That led to some surprises when people tried to access their OneDrive files when they weren't connected to the Internet. But it also greatly reduced the amount of storage required on each PC and reduced the bandwidth necessary to sync files.
Starting with build 9879, OneDrive doesn't work that way. By default, all of your OneDrive files are physically present on your machine. That's the way Dropbox and Google Drive work. If you have 5TB of data in your unlimited OneDrive account, that 5TB gets copied to every single machine you use. You can use "selective sync" to keep files or folders in OneDrive and not on your machine(s), but the files that are only in the cloud won't show up in File Explorer, and they won't get found in a search. If you want to look at all of your OneDrive files, you have to switch over to a browser and log in to OneDrive.

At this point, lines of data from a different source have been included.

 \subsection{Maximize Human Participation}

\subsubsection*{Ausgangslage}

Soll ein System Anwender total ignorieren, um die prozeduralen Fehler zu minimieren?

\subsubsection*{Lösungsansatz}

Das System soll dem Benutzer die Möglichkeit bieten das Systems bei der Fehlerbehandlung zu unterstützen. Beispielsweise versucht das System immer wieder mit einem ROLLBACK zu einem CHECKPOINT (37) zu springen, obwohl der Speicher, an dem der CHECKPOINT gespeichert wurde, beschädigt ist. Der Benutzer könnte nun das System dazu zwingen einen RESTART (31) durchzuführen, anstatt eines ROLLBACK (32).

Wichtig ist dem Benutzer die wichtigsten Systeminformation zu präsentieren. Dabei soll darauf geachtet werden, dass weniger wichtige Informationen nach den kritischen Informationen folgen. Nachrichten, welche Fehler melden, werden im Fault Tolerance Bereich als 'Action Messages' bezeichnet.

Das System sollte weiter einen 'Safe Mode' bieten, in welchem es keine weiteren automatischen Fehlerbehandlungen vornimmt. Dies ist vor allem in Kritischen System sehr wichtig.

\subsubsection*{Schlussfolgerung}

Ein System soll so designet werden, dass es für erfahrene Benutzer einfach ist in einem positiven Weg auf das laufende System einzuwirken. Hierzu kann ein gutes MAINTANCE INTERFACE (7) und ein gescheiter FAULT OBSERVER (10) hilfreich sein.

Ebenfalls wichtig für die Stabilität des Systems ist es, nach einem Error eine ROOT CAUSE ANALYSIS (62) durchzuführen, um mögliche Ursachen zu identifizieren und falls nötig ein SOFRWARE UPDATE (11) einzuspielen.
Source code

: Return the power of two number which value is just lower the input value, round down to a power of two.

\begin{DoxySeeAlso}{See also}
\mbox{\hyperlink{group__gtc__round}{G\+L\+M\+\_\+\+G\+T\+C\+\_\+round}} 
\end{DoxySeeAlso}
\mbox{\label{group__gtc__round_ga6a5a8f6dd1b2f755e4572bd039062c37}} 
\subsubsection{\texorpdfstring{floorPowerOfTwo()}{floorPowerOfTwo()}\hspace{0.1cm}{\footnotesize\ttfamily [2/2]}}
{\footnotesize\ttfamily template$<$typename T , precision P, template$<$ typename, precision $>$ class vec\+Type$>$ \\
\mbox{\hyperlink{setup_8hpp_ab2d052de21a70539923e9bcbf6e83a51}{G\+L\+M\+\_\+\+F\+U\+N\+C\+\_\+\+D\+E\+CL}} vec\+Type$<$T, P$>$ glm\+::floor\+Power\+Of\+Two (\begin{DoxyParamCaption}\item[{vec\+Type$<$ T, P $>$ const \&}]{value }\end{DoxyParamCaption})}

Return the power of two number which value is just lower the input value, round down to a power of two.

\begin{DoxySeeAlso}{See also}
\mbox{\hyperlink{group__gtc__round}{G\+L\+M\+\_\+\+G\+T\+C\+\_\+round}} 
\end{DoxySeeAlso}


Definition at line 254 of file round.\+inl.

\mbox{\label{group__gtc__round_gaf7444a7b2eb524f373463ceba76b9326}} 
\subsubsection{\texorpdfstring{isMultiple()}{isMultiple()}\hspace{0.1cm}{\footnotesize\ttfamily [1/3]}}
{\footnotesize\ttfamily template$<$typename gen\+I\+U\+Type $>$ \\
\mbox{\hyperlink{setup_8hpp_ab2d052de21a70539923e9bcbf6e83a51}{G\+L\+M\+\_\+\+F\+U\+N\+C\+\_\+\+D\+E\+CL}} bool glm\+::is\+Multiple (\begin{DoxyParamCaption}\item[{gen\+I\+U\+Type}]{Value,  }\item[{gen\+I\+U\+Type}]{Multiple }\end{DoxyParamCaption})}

Basically, smart files are dead at this point, and you don't have any say in the matter. Either a file is synced on your machine and thus visible to Explorer, or it's cloud-only and invisible unless you log on to OneDrive through a browser.
If that seems a bit excessive, mosey over to the Uservoice forum and add your vote to the request to "add an advanced option to restore showing ALL OneDrive files in Explorer, synced or not."
Paul Thurrott hit a OneDrive glitch when his OneDrive icon in the system tray came up with a red exclamation point and the explanation "Your OneDrive won't fit on this PC." If you encounter a similar problem, Paul's WinSupersite article has a workaround.
Caps Lock stuck
There are other problems, and I encountered a particularly confounding one. When I first booted into build 9879 on one of my VMs, my Caps Lock key got "stuck." The Caps Lock light went on, and everything I typed was all caps. When I tried to push the Caps Lock key to turn Caps Lock off, the problem persisted. When I rebooted, the problem was back again. Unplugged the keyboard: No luck.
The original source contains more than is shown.